I’ve been involved with audio technology since the 1960s, and I’m still surprised—and a bit dismayed—to see the same myths repeated again and again. How “wire” functions is understood fully, yet I continue to see fantastic claims that defy basic audio science. Indeed, too much of what I read online and in the mainstream audio press is simply wrong. For example, the notion that audio gear can measure well but sound bad is a common belief that’s easy to disprove. Of course, this assumes the right things are measured.

Likewise, unless you believe pioneering mathematician Joseph Fourier was wrong, music is in fact composed entirely of sine waves, so measuring audio gear using sine waves is perfectly acceptable. But again, the right things must be measured. For example, you can’t only measure the distortion of a power amplifier outputting 1 watt at 1 KHz, as is common. Distortion often rises at lower frequencies, especially with tube amps that use transformers. It can also rise at higher, or lower, power levels, depending on the nature of the distortion.

Another place I see specs either misused or simply missing is loudspeaker isolation products. If you want to know how (or even if) the sound has improved after placing a speaker on an isolation pad, you need to measure the sound in the room using software meant for that purpose. Showing that a neoprene pad blocks vibration is meaningless if a speaker cabinet doesn’t vibrate enough to create any sound in the first place. Indeed, there are myriad ways people can be misled, either on purpose by equipment sellers, or by well meaning but misinformed audio journalists.

Two common myths that have been soundly debunked, yet are still often repeated, relate to the need for sample rates higher than the CD standard 44.1 KHz. Tsutomu Oohashi et al reported in 2000 the results of experiments they claimed proves people can perceive ultrasonic content, thus confirming for both audiophiles and sellers of “high definition” products that CD quality audio is inadequate. Unfortunately, they made a fatal mistake: They used only one loudspeaker to play several ultrasonic frequencies at once, so IM distortion in the tweeters created difference frequencies in the audible range. When the Oohashi experiment was repeated a year later by Shogo Kiryu and Kaoru Ashihara using six separate loudspeakers[1], none of the test subjects were able to distinguish the ultrasonic content. From their summary:

“When the stimulus was divided into six bands of frequencies and presented through six loudspeakers in order to reduce intermodulation distortions, no subject could detect any ultrasounds. It was concluded that addition of ultrasounds might affect sound impression by means of some nonlinear interaction that might occur in the loudspeakers.”

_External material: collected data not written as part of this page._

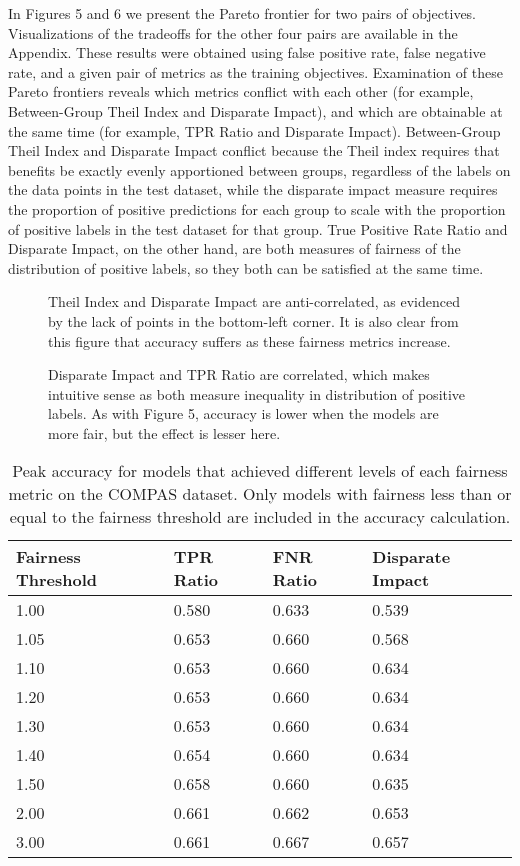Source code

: \documentclass{elsarticle}
\newcommand{\figures}[4]{
	\begin{figure}[H]{
		\centering{
			\texttt{[image: \#1]}
		}
		\caption{#2}
		}
	\end{figure}
	\begin{figure}[H] {
		\centering{
			\texttt{[image: \#3]}
		}
		\caption{#4}
	}
	\end{figure}
}
\begin{document}
In Figures 5 and 6 we present the Pareto frontier for two pairs of objectives. Visualizations of the tradeoffs for the other four pairs are available in the Appendix. These results were obtained using false positive rate, false negative rate, and a given pair of metrics as the training objectives. Examination of these Pareto frontiers reveals which metrics conflict with each other (for example, Between-Group Theil Index and Disparate Impact), and which are obtainable at the same time (for example, TPR Ratio and Disparate Impact). Between-Group Theil Index and Disparate Impact conflict because the Theil index requires that benefits be exactly evenly apportioned between groups, regardless of the labels on the data points in the test dataset, while the disparate impact measure requires the proportion of positive predictions for each group to scale with the proportion of positive labels in the test dataset for that group. True Positive Rate Ratio and Disparate Impact, on the other hand, are both measures of fairness of the distribution of positive labels, so they both can be satisfied at the same time. 

\figures{Between-Group Theil Index|Disparate Impact|COMPAS.png}{Theil Index and Disparate Impact are anti-correlated, as evidenced by the lack of points in the bottom-left corner. It is also clear from this figure that accuracy suffers as these fairness metrics increase.}{TPR Ratio|Disparate Impact|COMPAS.png}{Disparate Impact and TPR Ratio are correlated, which makes intuitive sense as both measure inequality in distribution of positive labels. As with Figure 5, accuracy is lower when the models are more fair, but the effect is lesser here.}


\renewcommand{\arraystretch}{1.5}
\begin{table}
	\begin{center}
	\begin{tabular}{| l | l | l | l |}
	\hline
	Fairness Threshold & TPR Ratio & FNR Ratio & Disparate Impact \\ \hline
	1.00  & 0.580 & 0.633 & 0.539 \\ \hline
	1.05  & 0.653 & 0.660 & 0.568 \\ \hline
	1.10  & 0.653 & 0.660 & 0.634 \\ \hline
	1.20  & 0.653 & 0.660 & 0.634 \\ \hline
	1.30  & 0.653 & 0.660 & 0.634 \\ \hline
	1.40  & 0.654 & 0.660 & 0.634 \\ \hline
	1.50  & 0.658 & 0.660 & 0.635 \\ \hline
	2.00  & 0.661 & 0.662 & 0.653 \\ \hline
	3.00  & 0.661 & 0.667 & 0.657 \\ \hline
	\end{tabular}
	\end{center}
\caption{Peak accuracy for models that achieved different levels of each fairness metric on the COMPAS dataset. Only models with fairness less than or equal to the fairness threshold are included in the accuracy calculation.}
\end{table}
\end{document}
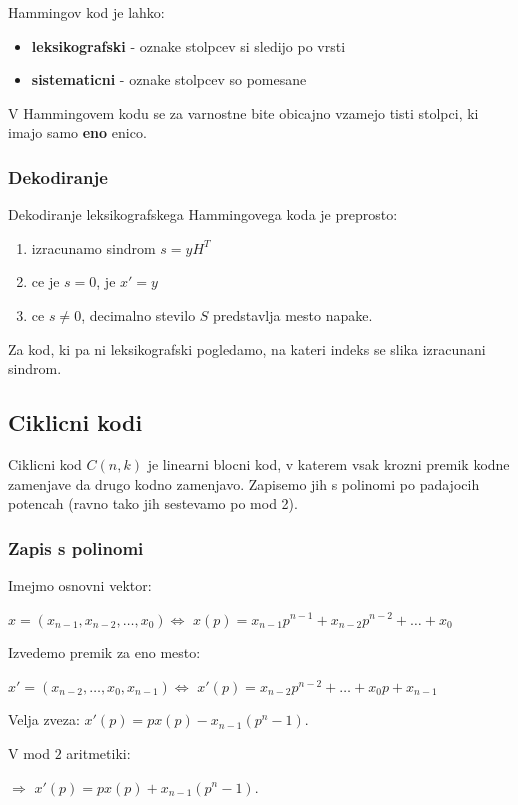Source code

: \documentclass{article}
\begin{document}
\begin{multicols}{4}
Hammingov kod je lahko:
\begin{itemize}
    \item \textbf{leksikografski} - oznake stolpcev si sledijo po vrsti
    \item \textbf{sistematicni} - oznake stolpcev so pomesane
\end{itemize}

 V Hammingovem kodu se za varnostne bite obicajno vzamejo tisti stolpci, ki imajo samo \textbf{eno} enico.

\subsubsection{Dekodiranje}
Dekodiranje leksikografskega Hammingovega koda je preprosto:
\begin{enumerate}
    \item izracunamo sindrom $s = yH^T$
    \item ce je $s = 0$, je $x' = y$
    \item ce $s \neq 0$, decimalno stevilo $S$ predstavlja mesto napake.
\end{enumerate}
Za kod, ki pa ni leksikografski pogledamo, na kateri indeks se slika izracunani sindrom.

\subsection{Ciklicni kodi}
Ciklicni kod $C(n, k)$ je linearni blocni kod, v katerem vsak krozni premik kodne zamenjave
da drugo kodno zamenjavo. Zapisemo jih s polinomi po padajocih potencah (ravno tako jih sestevamo po mod 2). 

\subsubsection{Zapis s polinomi}
Imejmo osnovni vektor: 
\begin{center}
    $x = (x_{n-1}, x_{n-2}, \dots, x_0) \Leftrightarrow$
    $x(p) = x_{n-1}p^{n-1} + x_{n-2}p^{n-2} + \dots + x_0$ 
\end{center}
Izvedemo premik za eno mesto:
\begin{center}
    $x' = (x_{n-2}, \dots, x_0, x_{n-1}) \Leftrightarrow$
    $x'(p) = x_{n-2}p^{n-2} + \dots + x_0p + x_{n-1}$ 
\end{center}
Velja zveza: $x'(p) = px(p) - x_{n-1}(p^n -1)$.

V mod $2$ aritmetiki:
\begin{center}
    $\Rightarrow$ $x'(p) = px(p) + x_{n-1}(p^n -1)$.
\end{center}


\end{multicols}
\end{document}
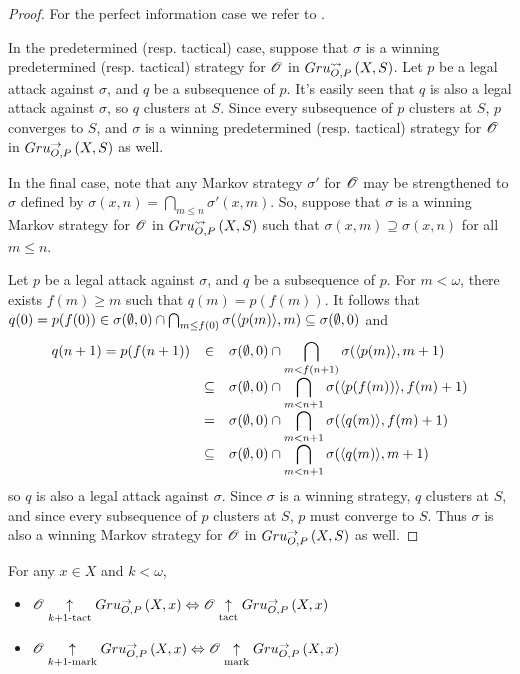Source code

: \begin{proof}
  For the perfect information case we refer to \cite{MR0413049}.

  In the predetermined (resp. tactical) case, suppose that $\sigma$ is a
  winning predetermined (resp. tactical) strategy for $\mathscr{O}$ in
  $Gru_{O,P}^{\leadsto}\left({X},{S}\right)$. Let $p$ be a legal attack against $\sigma$, and $q$ be a
  subsequence of $p$. It's easily seen that $q$ is also a legal attack against
  $\sigma$, so $q$ clusters at $S$. Since every subsequence of $p$ clusters
  at $S$, $p$ converges to $S$, and $\sigma$ is a winning predetermined
  (resp. tactical) strategy for $\mathscr{O}$ in $Gru_{O,P}^{\to}\left({X},{S}\right)$ as well.

  In the final case, note that any Markov strategy $\sigma'$ for $\mathscr{O}$ may
  be strengthened to $\sigma$ defined by
  $\sigma(x,n)=\bigcap_{m\leq n}\sigma'(x,m)$.
  So, suppose that $\sigma$ is a winning Markov strategy for $\mathscr{O}$ in
  $Gru_{O,P}^{\leadsto}\left({X},{S}\right)$ such that $\sigma(x,m)\supseteq\sigma(x,n)$ for all
  $m\leq n$.

  Let $p$ be a legal attack against $\sigma$, and $q$ be a subsequence of $p$.
  For $m<\omega$, there exists $f(m)\geq m$ such that $q(m)=p(f(m))$. It follows
  that
    $
      q(0)=p(f(0))
        \in
      \sigma(\emptyset,0)\cap \bigcap_{m\leq f(0)}\sigma(\langle p(m)\rangle,m)
        \subseteq
      \sigma(\emptyset,0)
    $
  and
    \[
      \begin{array}{rcl}
        q(n+1)=p(f(n+1)) &
          \in &
        \displaystyle
        \sigma(\emptyset,0)\cap \bigcap_{m<f(n+1)}\sigma(\langle p(m)\rangle,m+1) \\ &
          \subseteq &
        \displaystyle
        \sigma(\emptyset,0)\cap \bigcap_{m<n+1}\sigma(\langle p(f(m))\rangle,f(m)+1) \\ &
          = &
        \displaystyle
        \sigma(\emptyset,0)\cap \bigcap_{m<n+1}\sigma(\langle q(m)\rangle,f(m)+1) \\ &
          \subseteq &
        \displaystyle
        \sigma(\emptyset,0)\cap \bigcap_{m<n+1}\sigma(\langle q(m)\rangle,m+1)
      \end{array}
    \]
  so $q$ is also a legal attack against $\sigma$. Since $\sigma$ is a winning
  strategy, $q$ clusters at $S$, and since every subsequence of $p$ clusters
  at $S$, $p$ must converge to $S$. Thus $\sigma$ is also a winning Markov
  strategy for $\mathscr{O}$ in $Gru_{O,P}^{\to}\left({X},{S}\right)$ as well.
\end{proof}

\begin{prop} For any $x\in X$ and $k<\omega$,
  \begin{itemize}
    \item
      $
      \mathscr{O}\underset{k+1\text{-tact}}{\uparrow}Gru_{O,P}^{\to}\left({X},{x}\right)
        \Leftrightarrow
      \mathscr{O}\underset{\text{tact}}{\uparrow}Gru_{O,P}^{\to}\left({X},{x}\right)
      $
    \item
      $
      \mathscr{O}\underset{k+1\text{-mark}}{\uparrow}Gru_{O,P}^{\to}\left({X},{x}\right)
        \Leftrightarrow
      \mathscr{O}\underset{\text{mark}}{\uparrow}Gru_{O,P}^{\to}\left({X},{x}\right)
      $
  \end{itemize}
\end{prop}


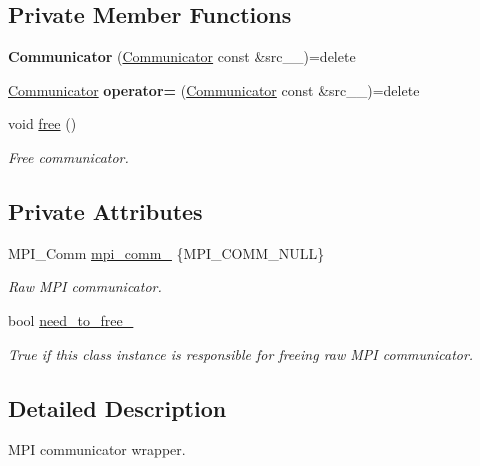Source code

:\subsection*{Private Member Functions}
\begin{DoxyCompactItemize}
\item 
\hypertarget{classsddk_1_1_communicator_ab02bbdd3a86d82942c66686a3ff59df2}{}{\bfseries Communicator} (\hyperlink{classsddk_1_1_communicator}{Communicator} const \&src\+\_\+\+\_\+)=delete\label{classsddk_1_1_communicator_ab02bbdd3a86d82942c66686a3ff59df2}

\item 
\hypertarget{classsddk_1_1_communicator_afc50c903a81987f17ff89dc46b6a3772}{}\hyperlink{classsddk_1_1_communicator}{Communicator} {\bfseries operator=} (\hyperlink{classsddk_1_1_communicator}{Communicator} const \&src\+\_\+\+\_\+)=delete\label{classsddk_1_1_communicator_afc50c903a81987f17ff89dc46b6a3772}

\item 
void \hyperlink{classsddk_1_1_communicator_a4c8797749f799a434ff59571e59e7d44}{free} ()
\begin{DoxyCompactList}\small\item\em Free communicator. \end{DoxyCompactList}\end{DoxyCompactItemize}
\subsection*{Private Attributes}
\begin{DoxyCompactItemize}
\item 
M\+P\+I\+\_\+\+Comm \hyperlink{classsddk_1_1_communicator_a33aeacc7ce79d5910f6c31988d07735b}{mpi\+\_\+comm\+\_\+} \{M\+P\+I\+\_\+\+C\+O\+M\+M\+\_\+\+N\+U\+L\+L\}
\begin{DoxyCompactList}\small\item\em Raw M\+P\+I communicator. \end{DoxyCompactList}\item 
bool \hyperlink{classsddk_1_1_communicator_a7dfce793f7d5571fb69dcfac81814403}{need\+\_\+to\+\_\+free\+\_\+}
\begin{DoxyCompactList}\small\item\em True if this class instance is responsible for freeing raw M\+P\+I communicator. \end{DoxyCompactList}\end{DoxyCompactItemize}


\subsection{Detailed Description}
M\+P\+I communicator wrapper. 


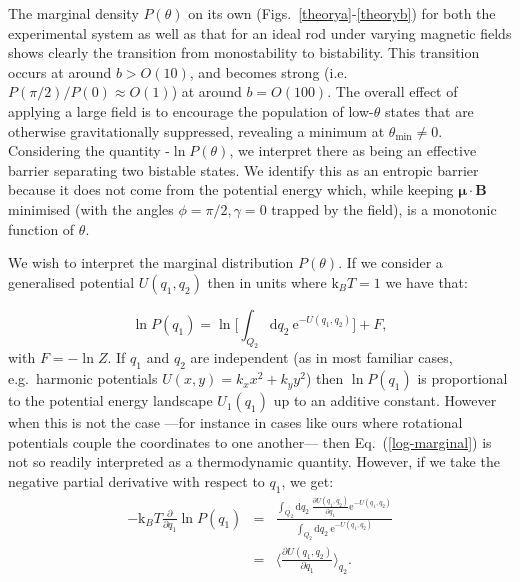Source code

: \documentclass[aps,prl,twocolumn,superscriptaddress]{revtex4-1}
\newcommand{\vcrm}[1]{\mathbf{#1}}
\newcommand{\vc}[1]{\boldsymbol{#1}}
\newcommand{\dd}{\mathrm{d}}
\newcommand{\ee}{\mathrm{e}}
\newcommand{\kk}{\mathrm{k}_B}
\begin{document}
The marginal density $P(\theta)$ on its own (Figs.\ \ref{theorya}-\ref{theoryb}) for both the experimental system as well as that for an ideal rod under varying magnetic fields shows clearly the transition from monostability to bistability. This transition occurs at around $b > O(10)$, and becomes strong (i.e.\ $P(\pi/2)/P(0) \approx O(1)$) at around $b=O(100)$. The overall effect of applying a large field is to encourage the population of low-$\theta$ states that are otherwise gravitationally suppressed, revealing a minimum at $\theta_{\text{min}}\ne 0$. Considering the quantity -$\ln P(\theta)$, we interpret there as being an effective barrier separating two bistable states. We identify this as an entropic barrier because it does not come from the potential energy which, while keeping $\vc{\mu}\cdot\vcrm{B}$ minimised (with the angles $\phi=\pi/2,\gamma=0$ trapped by the field), is a monotonic function of $\theta$.







 
%
%
%
%
%
%
%
 We wish to interpret the marginal distribution $P(\theta)$. If we consider a generalised potential $U(q_1,q_2)$ then in units where $\kk T=1$ we have that:

\begin{equation}\label{log-marginal}
\ln{P(q_1)} = \ln\Big[ \int_{Q_2} \dd q_2\ \ee^{-U(q_1,q_2)} \Big] + F,
\end{equation}with $F=-\ln Z$. If $q_1$ and $q_2$ are independent (as in most familiar cases, e.g.\ harmonic potentials $U(x,y)= k_x x^2 + k_y y^2$) then $\ln P(q_1)$ is proportional to the potential energy landscape $U_1(q_1)$ up to an additive constant. However when this is not the case ---for instance in cases like ours where rotational potentials couple the coordinates to one another--- then Eq.\ (\ref{log-marginal}) is not so readily interpreted as a thermodynamic quantity. However, if we take the negative partial derivative with respect to $q_1$, we get:
\begin{eqnarray}
-\kk T\frac{\partial }{\partial q_1} \ln{P(q_1)} & = & \frac{\int_{Q_2} \dd q_2 \ \frac{\partial U(q_1,q_2)}{\partial q_1} \ee^{-U(q_1,q_2)} }{\int_{Q_2} \dd q_2 \  \ee^{-U(q_1,q_2)}}\nonumber \\ 
& = & \Big\langle \frac{\partial U(q_1,q_2)}{\partial q_1} \Big\rangle_{q_2}.
\end{eqnarray}
\end{document}

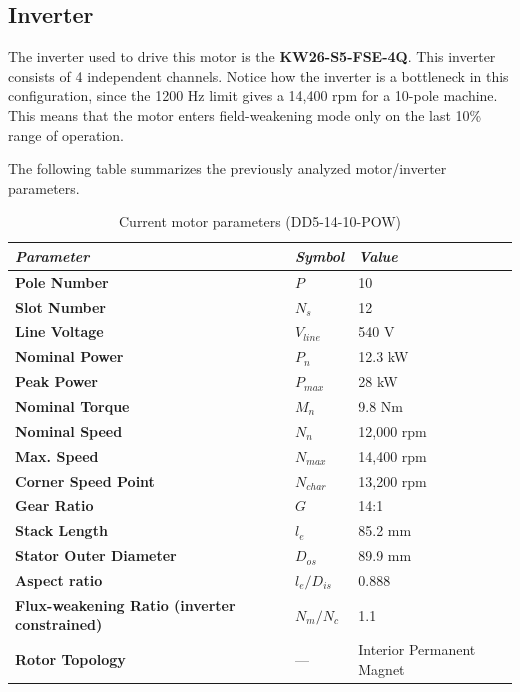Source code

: \documentclass[11pt,a4paper]{article}
\begin{document}
\subsection{Inverter}
\label{sec:Inverter}
The inverter used to drive this motor is the \textbf{KW26-S5-FSE-4Q}. This inverter consists of 4 independent channels.
Notice how the inverter is a bottleneck in this configuration, since the 1200 Hz limit gives a 14,400 rpm for a 10-pole machine. This means that the motor enters field-weakening mode only on the last 10\% range of operation.

The following table summarizes the previously analyzed motor/inverter parameters.
\begin{table}[H]
\centering
\caption{Current motor parameters (DD5-14-10-POW)}
\label{tab:current_motor_data}
\begin{tabular}{p{4cm} l p{6.8cm}}
\hline
\textit{Parameter} & \textit{Symbol} & \textit{Value}\\ \hline
\textbf{Pole Number} & $P$ & 10 \\
\textbf{Slot Number} & $N_s$ & 12 \\
\textbf{Line Voltage} & $V_{line}$ & 540 V\\
\textbf{Nominal Power} & $P_{n}$ & 12.3 kW \\
\textbf{Peak Power} & $P_{max}$ & 28 kW \\
\textbf{Nominal Torque} & $M_{n}$ & 9.8 Nm \\
\textbf{Nominal Speed} & $N_{n}$ & 12,000 rpm \\
\textbf{Max. Speed} & $N_{max}$ & 14,400 rpm \\
\textbf{Corner Speed Point} & $N_{char}$ & 13,200 rpm \\
\textbf{Gear Ratio} & $G$ & 14:1 \\
\textbf{Stack Length} & $l_e$ & 85.2 mm \\
\textbf{Stator Outer Diameter} & $D_{os}$ & 89.9 mm \\
\textbf{Aspect ratio} & $l_e/D_{is}$ & 0.888 \\
\textbf{Flux-weakening Ratio (inverter constrained)} & $N_m/N_c$ & 1.1 \\
\textbf{Rotor Topology} & --- & Interior Permanent Magnet \\ \hline
\end{tabular}
\end{table}
\end{document}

Audio engineers have been investigating ultrasonics for decades, yet no legitimate tests have ever found that people can hear or otherwise perceive frequencies higher than around 20 KHz. Another researcher, Milind Kunchur, thought he found a different way to prove that high sample rates are needed: temporal resolution. He claimed that ears can detected arrival time differences as small as 5-10 microseconds, which is true, but wrongly concluded that reproducing such small timing offsets requires a sample rate higher than 44.1 KHz. What Dr. Kunchur didn’t consider is that bit depth also affects timing resolution, and 44.1 KHz at 16 bits is in fact perfectly adequate to resolve timing to as fine as anyone can hear. This is elegantly proven in a video by Monty Montgomery of Xiph.org. The link below goes directly to that part of the video, though I encourage people to watch the entire video because it debunks several other common myths about digital audio:

 

Another incorrect belief is that the 96 dB dynamic range of 16 bits is inadequate. I’ve been an professional audio engineer and musician for nearly 50 years. I’ve heard hiss from analog tape and cassettes plenty of times. I’ve heard surface noise and crackles on vinyl records. But I’ve never once noticed background noise from a CD. If you analyze recordings with audio editor software, you’ll see that the ambient room noise is usually the dominant factor. Sometimes circuit noise from the microphones or preamps is louder, but the source noise is always greater than the -96 dB noise floor of CDs. With most recordings, if you play a silent passage the VU meter reads around -70 to -80 at best, which is equal to 11-13 bits. So there’s simply no audible benefit to 24 bits. The only thing bit depth affects is the noise floor. It doesn’t affect resolution, clarity, imaging, or anything else—only residual noise.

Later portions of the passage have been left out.